5 Datations AFT détritiques dans la vallée de l’Awatere, Nouvelle-Zélande : exhumation de la

5.4 Résultats

5.4.4 Composantes d’âges et histoires thermiques détritiques au mont Tapuaenuku

Les modèles thermiques présentés précédemment, ont été modélisés sous l’hypothèse que les âges détritiques observés dans chaque échantillon partagent la même histoire de refroidissement, et ont donc été regroupé en profiles verticaux pour l’inférence d’histoire thermiques détritiques. Cependant, cette dernière est une hypothèse forte, et des mélanges de sources sont probables dans les distributions d’âges observées, surtout pour les échantillons collectés dans la rivière Awatere, où l’aire de drainage augmente exponentiellement vers l’aval (Figure 5.2B). Il paraît ainsi pertinent de pouvoir explorer les distributions d’âges détritiques afin d’extraire les composantes d’âges principales et ainsi modéliser les histoires thermiques de ces composantes. Je m’intéresse ici à cette exploration sur l’échantillon n°6, collecté à l’exutoire du bassin de drainage du mont Tapuaenuku. Je choisi cet échantillon car (1) la fertilité en apatite est satisfaisante (i.e. 191 apatites récoltées), (2) le bassin de drainage est relativement petit (~10 km²), et la source des apatites est bien identifiée (i.e. le CIT), et (3) un profil vertical d’âges AFT in-situ est disponible dans la littérature (Baker and Seward, 1996). Cela me permet ensuite de modéliser les histoires thermiques en combinaison d’âges in-situ et comparer les prédictions des distributions d’âges résultantes, similaire à Gallagher et Parra (2020).
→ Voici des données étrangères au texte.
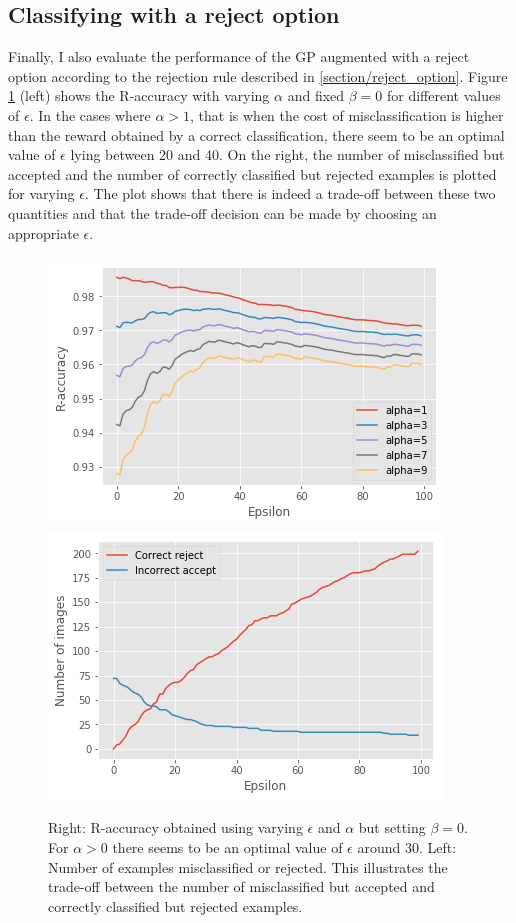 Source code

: \documentclass{article}
\begin{document}
\subsection{Classifying with a reject option}
Finally, I also evaluate the performance of the GP augmented with a reject option according to the rejection rule described in \ref{section/reject_option}. Figure \ref{fig/r_accs_alpha_mnist} (left) shows the R-accuracy with varying $\alpha$ and fixed $\beta=0$ for different values of $\epsilon$. In the cases where $\alpha > 1$, that is when the cost of misclassification is higher than the reward obtained by a correct classification, there seem to be an optimal value of $\epsilon$ lying between 20 and 40. On the right, the number of misclassified but accepted and the number of correctly classified but rejected examples is plotted for varying $\epsilon$. The plot shows that there is indeed a trade-off between these two quantities and that the trade-off decision can be made by choosing an appropriate $\epsilon$.

\begin{figure}[h]
	\centering
	\includegraphics[scale=0.48]{r_accs_alpha_mnist}
	\includegraphics[scale=0.48]{r_acc_mnist}
	\caption{Right: R-accuracy obtained using varying $\epsilon$ and $\alpha$ but setting $\beta=0$. For $\alpha>0$ there seems to be an optimal value of $\epsilon$ around 30. Left: Number of examples misclassified or rejected. This illustrates the trade-off between the number of misclassified but accepted and correctly classified but rejected examples.}
	\label{fig/r_accs_alpha_mnist}
\end{figure}
\end{document}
Afin d’extraire les composantes d’âges présentes dans la distribution d’âges détritiques de l’échantillon n°6, j’utilise le logiciel BayesMixQT v3.2 (Gallagher et al., 2009; Jasra et al., 2006). La distribution d’âges détritique est explorée avec la méthode d’échantillonnage itérative de Monte-Carlo par chaines de Markov à sauts réversibles (RJMcMC, en anglais). Combinée à une formulation bayésienne, cette approche explore l’espace des paramètres, correspondant au nombre de composantes présentent a priori, aux paramètres de leur distribution (e.g. moyenne et écart-type pour une distribution normale), ainsi qu’à la proportion de chaque composante dans la distribution d’âges totale. De façon similaire à l’approche définie dans QTQt (Gallagher, 2012), un nombre d’itération « burn-in » et « post-burn-in » doit être renseigné pour l’exploration des paramètres (voir chapitre 2, section 2.3). A chaque itération, un paramètre est perturbé (e.g. le nombre de composante) et des âges synthétiques sont échantillonnés à partir des distributions de chaque composante modélisée, puis combinés, et une probabilité de vraisemblance avec les données observées est calculée (Jasra et al., 2006). L’efficacité de la procédure d’échantillonnage est évaluée à la fin de la simulation en regardant les taux d’acceptance des perturbations des paramètres autorisés à varier. Une description détaillée de la méthode est présentée par Jasra et al. (2006).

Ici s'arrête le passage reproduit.